To debut this new section of the magazine, we are delighted to begin with video game composer Jessica Curry’s track choices. Curry wrote the music for genre-defying video games such as Dear Esther and BAFTA-winning Everybody’s Gone to the Rapture. We had the chance to chat with her about her inspiring career and the launch of her new radio show dedicated to video game music, hosted on Classic FM.

Enter her world with this moving film score selection.

  1. ‘Struggle for Pleasure’ — Wim Mertens (from The Belly of an Architect by Peter Greenaway, 1987) is one of my favourite pieces of music of all time from one of my very favourite films of all time, The Belly of an Architect.  I can listen to this piece of music over and over again—it’s heartbreaking, life-affirming, beautiful, triumphant and tragic.  The scene in the film is masterful and should be taught to every film student on the planet.  Yes, I’m obsessed.
  2. ‘Whisper of a Thrill‘ — Thomas Newman (from Meet Joe Black by Martin Brest, 1998).  This, for me, is Thomas Newman at his best. It’s a gorgeous performance by the strings and I’d argue that it’s one of the strongest musical themes in a film.  It’s such a gorgeous, tender scene with a lovely and very rare representation from Hollywood of how it is to make love with someone that you’re really in love with.  No acrobatics but so much tenderness. Brad Pitt’s okay too.
  3. ‘The Imitation Game’ — Alexandre Desplat (from The Imitation Game by Martin Tyldum, 2014). I don’t quite know why this film affected me so, so deeply but the scene at the end of the film where they’re burning all their research just had me in pieces when we first saw it. I was sobbing. I love the mix of electronic and orchestra in this track and that mixture of the pulsing rhythm with that sweeping string line gets me every time.
  4. ‘Part 8’ — James Horner (from Iris by Richard Eyre, 2001). Iris is a film about love, life, creativity, memory and what we leave behind. I love everything about this film and James Horner did a cracking job with the score. Kate Winslet opens this track with her beautiful and very natural voice and then enters the gorgeous wind and harp scoring that Horner does so well. It shows so much restraint and that’s very inspirational to me. Joshua Bell’s solo playing on this soundtrack is stunning. This is a lesser known score by Horner and everyone should give it a listen.
  5. ‘Koyaanisqatsi’ — Philip Glass (from Koyaanisqatsi by Godfrey Reggio, 1982).
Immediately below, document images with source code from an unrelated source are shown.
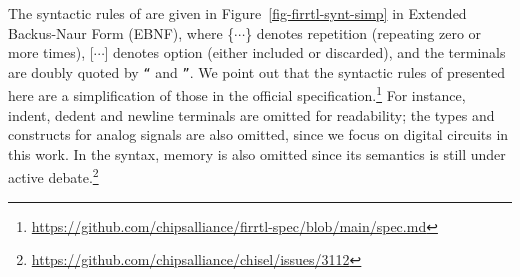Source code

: The syntactic rules of {\firrtl} are given in Figure~\ref{fig-firrtl-synt-simp} in Extended Backus-Naur Form (EBNF), where \{$\cdots$\} denotes repetition (repeating zero or more times),
[$\cdots$] denotes option (either included or discarded),  and the terminals are doubly quoted by \mbox{\tt ``} and \mbox{\tt ''}.
We point out that the syntactic rules of {\firrtl}  presented here are a simplification of those in the official specification.\footnote{\url{https://github.com/chipsalliance/firrtl-spec/blob/main/spec.md}}
%
For instance, indent, dedent and newline terminals are omitted for readability;
the types and constructs for analog signals are also omitted, since we focus on digital circuits in this work.
In the syntax, memory is also omitted since its semantics is still under active debate.\footnote{\url{https://github.com/chipsalliance/chisel/issues/3112}}


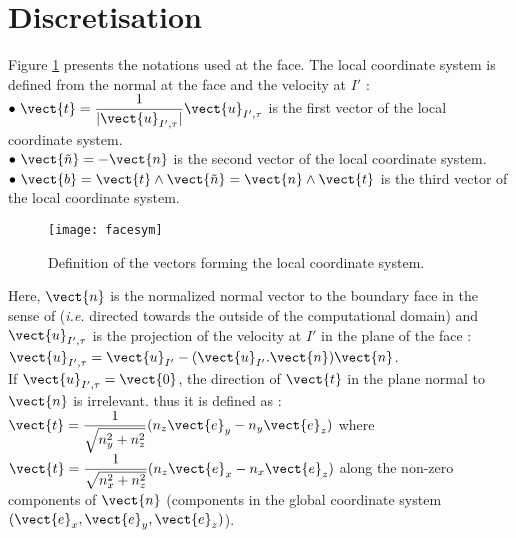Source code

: \section*{Discretisation}

Figure \ref{Base_Clsyvt_fig_facesym} presents the notations used at the face.
The local coordinate system is defined from the normal at the face and
the velocity at $I'$ :\\
$\bullet\ \displaystyle\vect{t}
=\frac{1}{|\vect{u}_{I',\tau}|}\vect{u}_{I',\tau}$ is the first
vector of the local coordinate system.\\
$\bullet\ \vect{\tilde{n}}=-\vect{n}$ is the second
vector of the local coordinate system.\\
$\bullet\ \vect{b}=\vect{t}\wedge\vect{\tilde{n}}=\vect{n}\wedge\vect{t}$
is the third
vector of the local coordinate system.\\

\begin{figure}[h]
\centerline{\texttt{[image: facesym]}}
\caption{\label{Base_Clsyvt_fig_facesym}Definition of the vectors forming the local coordinate system.}
\end{figure}

Here, $\vect{n}$ is the normalized normal vector to the boundary face
in the sense of  \CS ({\em i.e.}
directed towards the outside of the computational domain)
and $\vect{u}_{I',\tau}$ is the projection of the velocity at $I'$
in the plane of the face :
$\vect{u}_{I',\tau}=\vect{u}_{I'}-(\vect{u}_{I'}.\vect{n})\vect{n}$.\\
If $\vect{u}_{I',\tau}=\vect{0}$, the direction of $\vect{t}$ in the plane
normal to $\vect{n}$ is irrelevant. thus it is defined as :
$\displaystyle\vect{t}=\frac{1}{\sqrt{n_y^2+n_z^2}}(n_z\vect{e}_y-n_y\vect{e}_z)$
where
$\displaystyle\vect{t}=\frac{1}{\sqrt{n_x^2+n_z^2}}(n_z\vect{e}_x-n_x\vect{e}_z)$
along the non-zero components of $\vect{n}$ (components in the global
coordinate system $(\vect{e}_x,\vect{e}_y,\vect{e}_z)$).


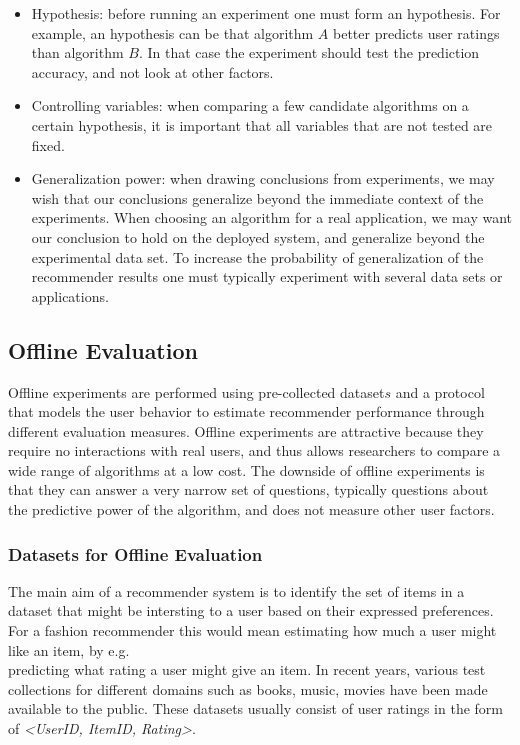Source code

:\begin{itemize}

\item Hypothesis: before running an experiment one must form an hypothesis. For
	example, an hypothesis can be that algorithm $A$ better predicts user ratings
	than algorithm $B$. In that case the experiment should test the prediction
	accuracy, and not look at other factors.

\item Controlling variables: when comparing a few candidate algorithms on a
	certain hypothesis, it is important that all variables that are not tested
	are fixed.

\item Generalization power: when drawing conclusions from experiments, we may
	wish that our conclusions generalize beyond the immediate context of the
	experiments. When choosing an algorithm for a real application, we may want
	our conclusion to hold on the deployed system, and generalize beyond the
	experimental data set. To increase the probability of generalization of the
	recommender results one must typically experiment with several data sets or
	applications.

\end{itemize}

\subsection{Offline Evaluation}

Offline experiments are performed using pre-collected dataset\(s\) and a protocol
that models the user behavior to estimate recommender performance through
different evaluation measures. Offline experiments are attractive because they
require no interactions with real users, and thus allows researchers to compare
a wide range of algorithms at a low cost. The downside of offline experiments
is that they can answer a very narrow set of questions, typically questions
about the predictive power of the algorithm, and does not measure other user
factors.

\subsubsection{Datasets for Offline Evaluation}

The main aim of a recommender system is to identify the set of items in a
dataset that might be intersting to a user based on their expressed
preferences. For a fashion recommender this would mean estimating how much a
user might like an item, by e.g.\\ predicting what rating a user might give an
item. In recent years, various test collections for different domains such as
books, music, movies have been made available to the public. These datasets
usually consist of user ratings in the form of \emph{<UserID, ItemID, Rating>}.

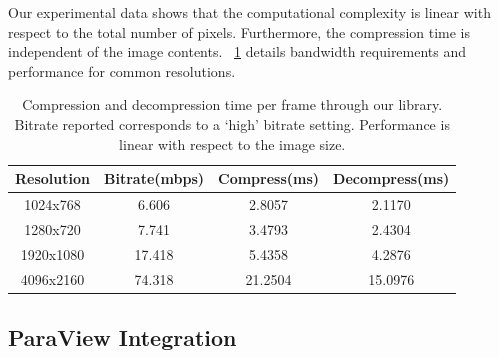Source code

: \documentclass[review]{vgtc}                 %
\begin{document}

Our experimental data shows that the computational complexity is
linear with respect to the total number of pixels.  Furthermore, the
compression time is independent of the image contents.
~\cref{tab:experiment_setup} details bandwidth requirements and
performance for common resolutions.


%

\begin{table}[h]
  \caption{Compression and decompression time per frame through our
  library.  Bitrate reported corresponds to a `high' bitrate setting.
  Performance is linear with respect to the image size.}
  \label{tab:experiment_setup}
  \scriptsize
  \begin{center}
    \begin{tabular}{cccc}
      Resolution & Bitrate(mbps) & Compress(ms) & Decompress(ms)\\
    \hline
      1024x768 & 6.606 & 2.8057 & 2.1170\\
      1280x720 & 7.741 & 3.4793 & 2.4304\\
      1920x1080 & 17.418 & 5.4358 & 4.2876\\
      4096x2160 & 74.318 & 21.2504 & 15.0976
    \end{tabular}
  \end{center}
\end{table}

\subsection{ParaView Integration}
\end{document}
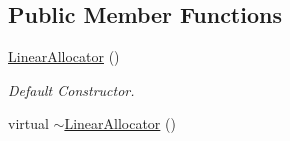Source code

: \subsection*{Public Member Functions}
\begin{DoxyCompactItemize}
\item 
\hyperlink{classDE_1_1LinearAllocator_a39842c06f25b2eab2dd5ea4a204ad047}{Linear\+Allocator} ()\hypertarget{classDE_1_1LinearAllocator_a39842c06f25b2eab2dd5ea4a204ad047}{}\label{classDE_1_1LinearAllocator_a39842c06f25b2eab2dd5ea4a204ad047}

\begin{DoxyCompactList}\small\item\em Default Constructor. \end{DoxyCompactList}\item 
virtual \hyperlink{classDE_1_1LinearAllocator_a4ee6390f3ad8b726c142db0486d60fe2}{$\sim$\+Linear\+Allocator} ()\hypertarget{classDE_1_1LinearAllocator_a4ee6390f3ad8b726c142db0486d60fe2}{}\label{classDE_1_1LinearAllocator_a4ee6390f3ad8b726c142db0486d60fe2}


\end{DoxyCompactItemize}
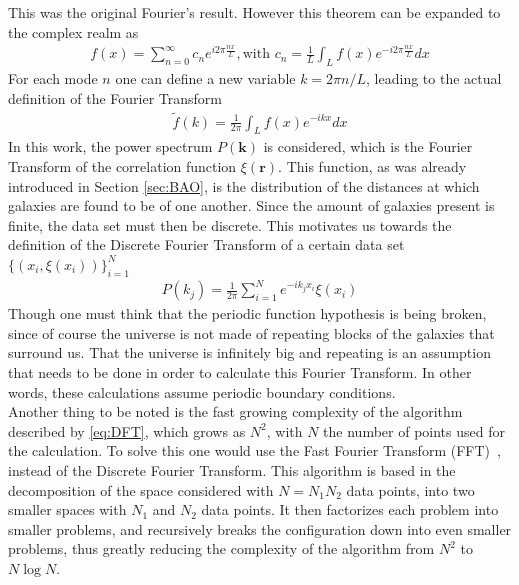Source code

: This was the original Fourier's result. However this theorem can be expanded to the complex realm as 
\begin{align}
	f(x) = \sum_{n=0}^{\infty} c_n e^{i 2\pi \frac{nx}{L}}, \text{with } c_n = \frac{1}{L}\int_{L}^{} f(x) e^{-i 2\pi \frac{nx}{L}}dx 
\end{align}
For each mode $n$ one can define a new variable $k=2\pi n /L$, leading to the actual definition of the Fourier Transform 
\begin{align}
	\tilde{f}(k) = \frac{1}{2\pi}\int_{L}^{}  f(x) e^{-i k x} dx
\end{align}
In this work, the power spectrum $P(\textbf{k})$ is considered, which is the Fourier Transform of the correlation function $\xi(\textbf{r})$. This function, as was already introduced in Section \ref{sec:BAO}, is the distribution of the distances at which galaxies are found to be of one another. Since the amount of galaxies present is finite, the data set must then be discrete. This motivates us towards the definition of the Discrete Fourier Transform of a certain data set $\{\left( x_i, \xi(x_i) \right) \}_{i=1}^{N} $
\begin{align}
	P(k_j) = \frac{1}{2\pi}\sum_{i=1}^{N} e^{-i k_j x_{i}} \xi(x_i)
	\label{eq:DFT}
\end{align}
Though one must think that the periodic function hypothesis is being broken, since of course the universe is not made of repeating blocks of the galaxies that surround us.  That the universe is infinitely big and repeating is an assumption that needs to be done in order to calculate this Fourier Transform. In other words, these calculations assume periodic boundary conditions.\\


Another thing to be noted is the fast growing complexity of the algorithm described by \eqref{eq:DFT}, which grows as $N^2$, with $N$ the number of points used for the calculation. 
To solve this one would use the Fast Fourier Transform (FFT)~\cite{FFT}, instead of the Discrete Fourier Transform. This algorithm is based in the decomposition of the space considered with $N=N_1N_2$ data points, into two smaller spaces with $N_1$ and $N_2$ data points. It then factorizes each problem into smaller problems, and recursively breaks the configuration down into even smaller problems, thus greatly reducing the complexity of the algorithm from $N^2$ to $N\log N$.  \\

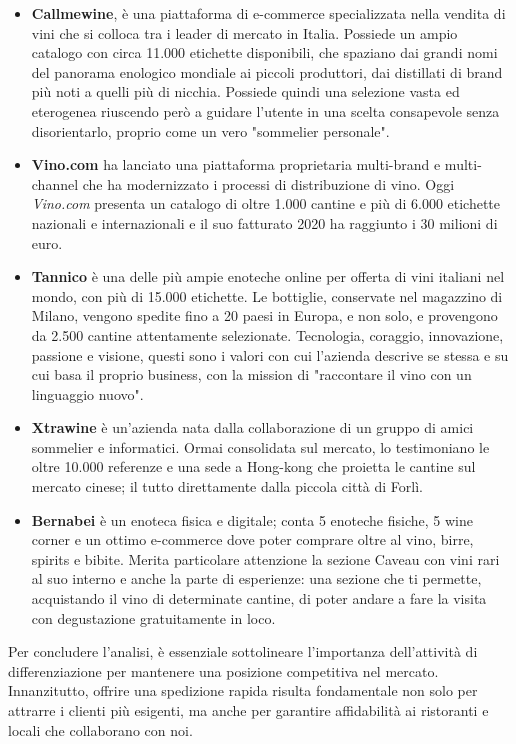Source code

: \documentclass[12pt, a4paper]{article}
\newcommand{\meskip}{\medskip \\}
\begin{document}
\begin{itemize}
    \item \textbf{Callmewine}, è una piattaforma di e-commerce specializzata nella vendita di vini che si colloca tra i leader di mercato in Italia. Possiede un ampio catalogo con circa 11.000 etichette disponibili, che spaziano dai grandi nomi del panorama enologico mondiale ai piccoli produttori, dai distillati di brand più noti a quelli più di nicchia. Possiede quindi una selezione vasta ed eterogenea riuscendo però a guidare l'utente in una scelta consapevole senza disorientarlo, proprio come un vero "sommelier personale".
    \item \textbf{Vino.com} ha lanciato una piattaforma proprietaria multi-brand e multi-channel che ha modernizzato i processi di distribuzione di vino. Oggi \textit{Vino.com} presenta un catalogo di oltre 1.000 cantine e più di 6.000 etichette nazionali e internazionali e il suo fatturato 2020 ha raggiunto i 30 milioni di euro.
    \item \textbf{Tannico} è una delle più ampie enoteche online per offerta di vini italiani nel mondo, con più di 15.000 etichette. Le bottiglie, conservate nel magazzino di Milano, vengono spedite fino a 20 paesi in Europa, e non solo, e provengono da 2.500 cantine attentamente selezionate. Tecnologia, coraggio, innovazione, passione e visione, questi sono i valori con cui l'azienda descrive se stessa e su cui basa il proprio business, con la mission di "raccontare il vino con un linguaggio nuovo".
    \item \textbf{Xtrawine} è un'azienda nata dalla collaborazione di un gruppo di amici sommelier e informatici. Ormai consolidata sul mercato, lo testimoniano le oltre 10.000 referenze e una sede a Hong-kong che proietta le cantine sul mercato cinese; il tutto direttamente dalla piccola città di Forlì.
    \item \textbf{Bernabei} è un enoteca fisica e digitale; conta 5 enoteche fisiche, 5 wine corner e un ottimo e-commerce dove poter comprare oltre al vino, birre, spirits e bibite. Merita particolare attenzione la sezione Caveau con vini rari al suo interno e anche la parte di esperienze: una sezione che ti permette, acquistando il vino di determinate cantine, di poter andare a fare la visita con degustazione gratuitamente in loco.
\end{itemize}
Per concludere l'analisi, è essenziale sottolineare l'importanza dell'attività di differenziazione per mantenere una posizione competitiva nel mercato. Innanzitutto, offrire una spedizione rapida risulta fondamentale non solo per attrarre i clienti più esigenti, ma anche per garantire affidabilità ai ristoranti e locali che collaborano con noi.\meskip
\end{document}
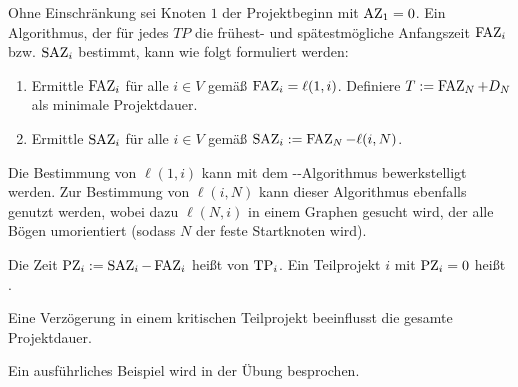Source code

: Ohne Einschränkung sei Knoten $1$ der Projektbeginn mit $\operatorname{AZ}_1 = 0$. Ein Algorithmus, der für jedes $TP$ die frühest- und spätestmögliche Anfangszeit $\operatorname{FAZ}_i$ bzw. $\operatorname{SAZ}_i$ bestimmt, kann wie folgt formuliert werden:

\begin{enumerate}[label=Schritt \arabic*:, leftmargin=*, start=1]
	\item Ermittle $\operatorname{FAZ}_i$ für alle $i \in V$ gemäß $\operatorname{FAZ}_i = \ell(1,i)$. Definiere $T \mathrel{:=} \operatorname{FAZ}_N + D_N$ als minimale Projektdauer.
	\item Ermittle $\operatorname{SAZ}_i$ für alle $i \in V$ gemäß $\operatorname{SAZ}_i \mathrel{:=} \operatorname{FAZ}_N - \ell(i,N)$.
\end{enumerate}

Die Bestimmung von $\ell(1,i)$ kann mit dem --Algorithmus bewerkstelligt werden. Zur Bestimmung von $\ell(i,N)$ kann dieser Algorithmus ebenfalls genutzt werden, wobei dazu $\ell(N,i)$ in einem Graphen gesucht wird, der alle Bögen umorientiert (sodass $N$ der feste Startknoten wird).

\begin{definition}
	Die Zeit $\operatorname{PZ}_i \mathrel{:=} \operatorname{SAZ}_i - \operatorname{FAZ}_i$ heißt  von $\operatorname{TP}_i$. Ein Teilprojekt $i$ mit $\operatorname{PZ}_i = 0$ heißt .
\end{definition}

Eine Verzögerung in einem kritischen Teilprojekt beeinflusst die gesamte Projektdauer.

Ein ausführliches Beispiel wird in der Übung besprochen.
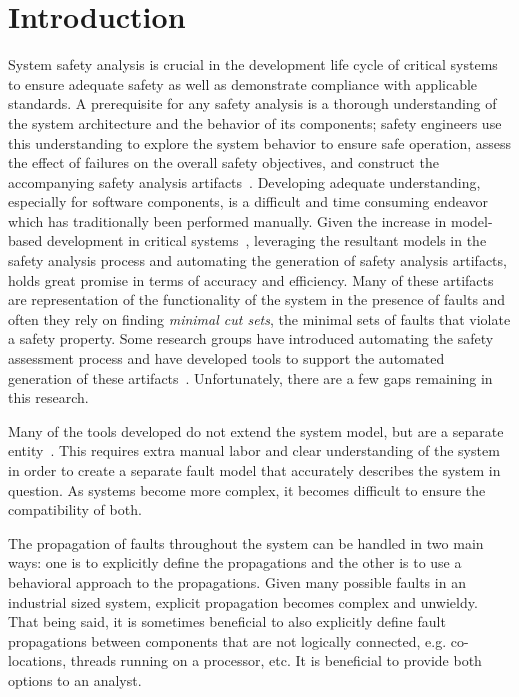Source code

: \chapter{Introduction}
\label{chap:intro}

System safety analysis is crucial in the development life cycle of critical systems to ensure adequate safety as well as demonstrate compliance with applicable standards. A prerequisite for any safety analysis is a thorough understanding of the system architecture and the behavior of its components; safety engineers use this understanding to explore the system behavior to ensure safe operation, assess the effect of failures on the overall safety objectives, and construct the accompanying safety analysis artifacts~\cite{SAE:ARP4761,SAE:ARP4754A}. Developing adequate understanding, especially for software components, is a difficult and time consuming endeavor which has traditionally been performed manually. Given the increase in model-based development in critical systems~\cite{Joshi05:Dasc,CAV2015:BoCiGrMa,info17:HaLuHo,5979344,Gudemann:2010:FQQ:1909626.1909813}, leveraging the resultant models in the safety analysis process and automating the generation of safety analysis artifacts, holds great promise in terms of accuracy and efficiency. Many of these artifacts are representation of the functionality of the system in the presence of faults and often they rely on finding \textit{minimal cut sets}, the minimal sets of faults that violate a safety property. Some research groups have introduced automating the safety assessment process and have developed tools to support the automated generation of these artifacts~\cite{Joshi05:SafeComp,CAV2015:BoCiGrMa,10.1007/978-3-319-11936-6-7}. Unfortunately, there are a few gaps remaining in this research. 

Many of the tools developed do not extend the system model, but are a separate entity~\cite{symbAltaRica, DBLP:conf/tacas/BittnerBCCGGMMZ16, info8010007, Gudemann:2010:FQQ:1909626.1909813}. This requires extra manual labor and clear understanding of the system in order to create a separate fault model that accurately describes the system in question. As systems become more complex, it becomes difficult to ensure the compatibility of both. %

The propagation of faults throughout the system can be handled in two main ways: one is to explicitly define the propagations and the other is to use a behavioral approach to the propagations. Given many possible faults in an industrial sized system, explicit propagation becomes complex and unwieldy. That being said, it is sometimes beneficial to also explicitly define fault propagations between components that are not logically connected, e.g. co-locations, threads running on a processor, etc. It is beneficial to provide both options to an analyst. 

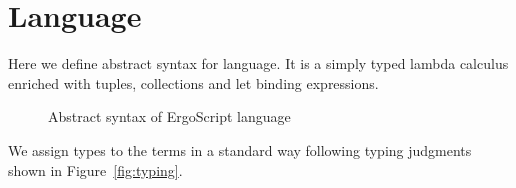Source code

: \section{Language}
\label{sec:language}

Here we define abstract syntax for \langname language. It is a simply typed
lambda calculus enriched with tuples, collections and let binding
expressions.

\begin{figure}[h]
    \footnotesize
    
    \caption{Abstract syntax of ErgoScript language}
    \label{fig:language}
\end{figure}
    
We assign types to the terms in a standard way following typing judgments
shown in Figure~\ref{fig:typing}.
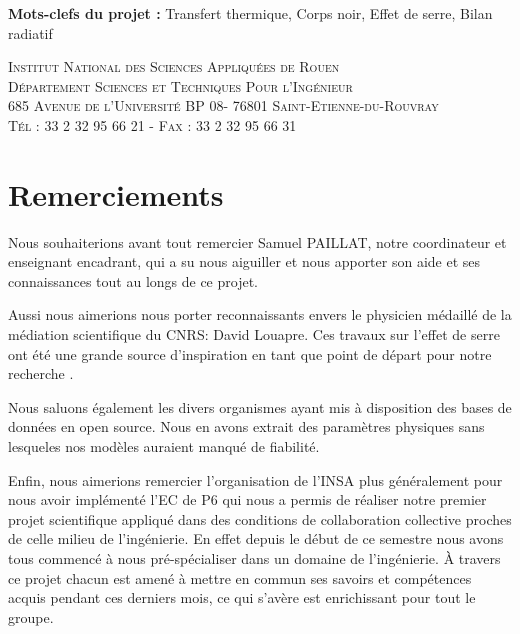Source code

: \documentclass[a4paper, 12pt]{report} %
\begin{document}
\textbf{Mots-clefs du projet :} Transfert thermique, Corps noir, Effet de serre, Bilan radiatif 
\vspace{\baselineskip} 

\vfill


\begin{center}
	\scshape Institut National des Sciences Appliquées de Rouen \\
	Département Sciences et Techniques Pour l'Ingénieur \\
	685 Avenue de l'Université BP 08- 76801 Saint-Etienne-du-Rouvray \\ Tél : 33 2 32 95 66 21 - Fax : 33 2 32 95 66 31
\end{center}


\newpage
\chapter*{Remerciements} 

\setlength{\parindent}{30pt}

\indent Nous souhaiterions avant tout remercier Samuel PAILLAT, notre
coordinateur et enseignant encadrant, qui a su nous aiguiller
et nous apporter son aide et ses connaissances tout au longs
de ce projet. \vspace{\baselineskip}

	Aussi nous aimerions nous porter reconnaissants 
envers le physicien médaillé de la médiation scientifique
du CNRS: David Louapre. Ces travaux sur l'effet de serre 
ont été une grande source d'inspiration en tant que point
de départ pour notre recherche . 
\vspace{\baselineskip}

\indent Nous saluons également les divers organismes ayant 
mis à disposition des bases de données en open source. Nous
en avons extrait des paramètres physiques sans lesqueles 
nos modèles auraient manqué de fiabilité. \vspace{\baselineskip}

\indent Enfin, nous aimerions remercier l'organisation de 
l'INSA plus généralement pour nous avoir implémenté l'EC de P6
qui nous a permis de réaliser notre premier projet
scientifique appliqué dans des conditions de collaboration
collective proches de celle milieu de l'ingénierie. 
En effet depuis le début de ce semestre nous avons tous commencé à 
nous pré-spécialiser dans un domaine de l'ingénierie. À travers 
ce projet chacun est amené à mettre en commun ses savoirs et 
compétences acquis pendant ces derniers mois, ce qui s'avère est 
enrichissant pour tout le groupe.
\end{document}
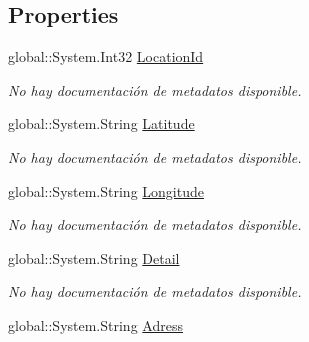 \subsection*{Properties}
\begin{DoxyCompactItemize}
\item 
global\-::\-System.\-Int32 \hyperlink{class_microsoft_1_1_samples_1_1_kinect_1_1_basic_interactions_1_1_locations_afc4d6ef2c39c390bf642a947e2a30edc}{Location\-Id}
\begin{DoxyCompactList}\small\item\em No hay documentación de metadatos disponible. \end{DoxyCompactList}\item 
global\-::\-System.\-String \hyperlink{class_microsoft_1_1_samples_1_1_kinect_1_1_basic_interactions_1_1_locations_ad5ad8fe4891dede31d86b3441b1b7992}{Latitude}
\begin{DoxyCompactList}\small\item\em No hay documentación de metadatos disponible. \end{DoxyCompactList}\item 
global\-::\-System.\-String \hyperlink{class_microsoft_1_1_samples_1_1_kinect_1_1_basic_interactions_1_1_locations_acb562730d1b21d3c9a8116dee8cb2bca}{Longitude}
\begin{DoxyCompactList}\small\item\em No hay documentación de metadatos disponible. \end{DoxyCompactList}\item 
global\-::\-System.\-String \hyperlink{class_microsoft_1_1_samples_1_1_kinect_1_1_basic_interactions_1_1_locations_ad5906857ef62c6a01feb79d52611af0b}{Detail}
\begin{DoxyCompactList}\small\item\em No hay documentación de metadatos disponible. \end{DoxyCompactList}\item 
global\-::\-System.\-String \hyperlink{class_microsoft_1_1_samples_1_1_kinect_1_1_basic_interactions_1_1_locations_a7ad2647b08a20f5afb262244edde6518}{Adress}

\end{DoxyCompactItemize}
My life changed when I first heard this track. It blew my mind.  The film, the music—I’d never seen or heard anything like it before. This track never fails to send a shiver down my spine. I loved that the music and visuals took an equal footing, something that inspires me when it comes to my own work with The Chinese Room. Simple perfection and a piece that’s so close to my heart.